Senate Democrats Draft Spending Cuts

Senate Democrats are drafting a plan to slice billions of dollars in federal spending over the next seven months, their first concession to Republicans, who insist on reducing the size of government this year instead of waiting until 2012.

The proposal will incorporate some of the $33 billion in program terminations and reductions included in President Obama's recent budget request, a senior Senate Democratic aide said Thursday. Democratic budgeters are also looking at cuts that have already been adopted by the Republican House, such as a plan to strip $8.5 billion for pet projects known as earmarks out of a measure aimed at keeping the government running through Sept. 30.

"This would be a compromise," the aide said, "accepting something that they've already asked for."

The aide declined to say how much Senate Democrats are looking to cut, a critical question as lawmakers brace for a week-long game of chicken over spending. The measure that's currently financing government operations expires March 4. Unless a compromise emerges between the Republican House and Democratic Senate, the government will shut down.

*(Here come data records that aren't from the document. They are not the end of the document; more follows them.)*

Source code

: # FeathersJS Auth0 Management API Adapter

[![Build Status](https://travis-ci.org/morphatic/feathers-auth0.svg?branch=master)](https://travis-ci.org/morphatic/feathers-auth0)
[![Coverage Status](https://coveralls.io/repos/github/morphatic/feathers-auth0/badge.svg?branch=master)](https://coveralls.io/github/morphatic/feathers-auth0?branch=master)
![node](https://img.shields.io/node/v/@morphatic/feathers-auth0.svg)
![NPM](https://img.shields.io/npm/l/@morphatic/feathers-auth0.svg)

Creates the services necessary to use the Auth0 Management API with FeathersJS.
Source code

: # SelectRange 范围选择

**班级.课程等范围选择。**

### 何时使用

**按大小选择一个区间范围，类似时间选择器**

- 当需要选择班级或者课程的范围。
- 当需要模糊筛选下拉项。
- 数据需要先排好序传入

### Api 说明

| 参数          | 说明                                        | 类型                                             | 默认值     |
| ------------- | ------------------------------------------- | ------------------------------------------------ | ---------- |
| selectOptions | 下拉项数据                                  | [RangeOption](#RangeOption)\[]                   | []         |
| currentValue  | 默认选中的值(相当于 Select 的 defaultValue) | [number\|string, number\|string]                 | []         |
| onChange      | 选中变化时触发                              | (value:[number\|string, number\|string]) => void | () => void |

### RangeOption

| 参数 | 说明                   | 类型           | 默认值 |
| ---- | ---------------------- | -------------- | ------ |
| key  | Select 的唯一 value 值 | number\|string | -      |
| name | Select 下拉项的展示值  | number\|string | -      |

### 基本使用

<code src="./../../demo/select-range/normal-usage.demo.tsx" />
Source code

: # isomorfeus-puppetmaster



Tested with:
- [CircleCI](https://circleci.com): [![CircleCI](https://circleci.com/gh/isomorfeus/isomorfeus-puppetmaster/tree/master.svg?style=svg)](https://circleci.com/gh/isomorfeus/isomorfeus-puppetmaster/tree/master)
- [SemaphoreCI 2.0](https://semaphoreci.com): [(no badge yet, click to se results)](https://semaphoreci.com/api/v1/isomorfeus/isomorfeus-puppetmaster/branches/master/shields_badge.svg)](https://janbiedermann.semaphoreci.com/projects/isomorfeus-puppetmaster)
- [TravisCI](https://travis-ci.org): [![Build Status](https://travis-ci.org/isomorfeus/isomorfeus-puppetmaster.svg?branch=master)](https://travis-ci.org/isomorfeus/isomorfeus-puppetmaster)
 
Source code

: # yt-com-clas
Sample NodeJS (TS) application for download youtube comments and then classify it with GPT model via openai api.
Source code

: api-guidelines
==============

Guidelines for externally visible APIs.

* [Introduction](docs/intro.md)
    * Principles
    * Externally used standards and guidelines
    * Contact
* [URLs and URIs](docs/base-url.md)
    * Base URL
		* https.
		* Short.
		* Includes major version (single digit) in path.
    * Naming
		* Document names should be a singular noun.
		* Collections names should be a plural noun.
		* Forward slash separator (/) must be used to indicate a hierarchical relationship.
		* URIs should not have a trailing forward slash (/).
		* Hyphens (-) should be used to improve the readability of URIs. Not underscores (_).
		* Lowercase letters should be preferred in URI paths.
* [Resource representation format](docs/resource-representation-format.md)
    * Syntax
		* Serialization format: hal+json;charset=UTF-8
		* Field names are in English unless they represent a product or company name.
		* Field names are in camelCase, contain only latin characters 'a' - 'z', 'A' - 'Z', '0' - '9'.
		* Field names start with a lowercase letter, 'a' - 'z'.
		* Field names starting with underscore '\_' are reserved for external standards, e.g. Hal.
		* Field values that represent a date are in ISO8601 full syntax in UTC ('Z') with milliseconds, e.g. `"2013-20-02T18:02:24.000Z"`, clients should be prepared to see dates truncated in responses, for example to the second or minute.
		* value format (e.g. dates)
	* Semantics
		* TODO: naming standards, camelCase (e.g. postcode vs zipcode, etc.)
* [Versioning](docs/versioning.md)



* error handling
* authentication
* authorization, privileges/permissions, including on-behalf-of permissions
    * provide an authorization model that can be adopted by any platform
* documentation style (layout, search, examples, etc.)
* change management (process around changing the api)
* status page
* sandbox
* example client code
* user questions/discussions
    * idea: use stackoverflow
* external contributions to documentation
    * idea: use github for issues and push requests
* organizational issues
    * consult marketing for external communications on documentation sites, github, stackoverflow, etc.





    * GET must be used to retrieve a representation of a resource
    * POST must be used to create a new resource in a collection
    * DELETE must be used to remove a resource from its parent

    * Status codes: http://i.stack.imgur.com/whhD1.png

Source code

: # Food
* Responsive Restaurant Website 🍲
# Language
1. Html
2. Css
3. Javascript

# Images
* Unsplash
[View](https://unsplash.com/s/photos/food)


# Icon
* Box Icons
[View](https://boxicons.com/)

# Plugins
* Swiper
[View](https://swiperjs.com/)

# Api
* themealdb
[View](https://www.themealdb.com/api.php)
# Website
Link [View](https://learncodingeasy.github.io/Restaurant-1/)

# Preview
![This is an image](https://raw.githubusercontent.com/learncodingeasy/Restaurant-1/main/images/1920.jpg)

Last week, the House voted to slice $61 billion from domestic budgets between March and September, a proposal the White House and congressional Democrats have derided as draconian and potentially harmful to the economy. They cited a new analysis by Goldman Sachs projecting that the House spending plan would reduce economic growth by as much as 2 percentage points in the second and third quarters, creating a significant new drag on the economy.

But many House conservatives say even $61 billion is not enough. On Thursday, they cited a new Gallup poll showing that 25 percent of those surveyed believe the Republican spending plan is about right, while 37 percent want to see spending cut even deeper.

"In other words, 62 percent say spending cuts should at least reach the level approved by the House last week," Brian Straessle, a spokesman for the conservative Republican Study Committee, said in a statement.

To give lawmakers more time to break the impasse, House leaders are developing a stopgap measure that would keep the government open for two more weeks while talks continue. But even that measure must contain cuts, House Speaker John A. Boehner (R-Ohio) has said.

The GOP is working on a bill to keep the government open for two weeks that would slice $4 billion, with the goal of identifying cuts that both the White House and Senate Democrats would find acceptable, aides said. But Senate leaders have summarily dismissed that proposal as well, arguing that it represents a short-term version of the $61 billion bill Democrats have already rejected.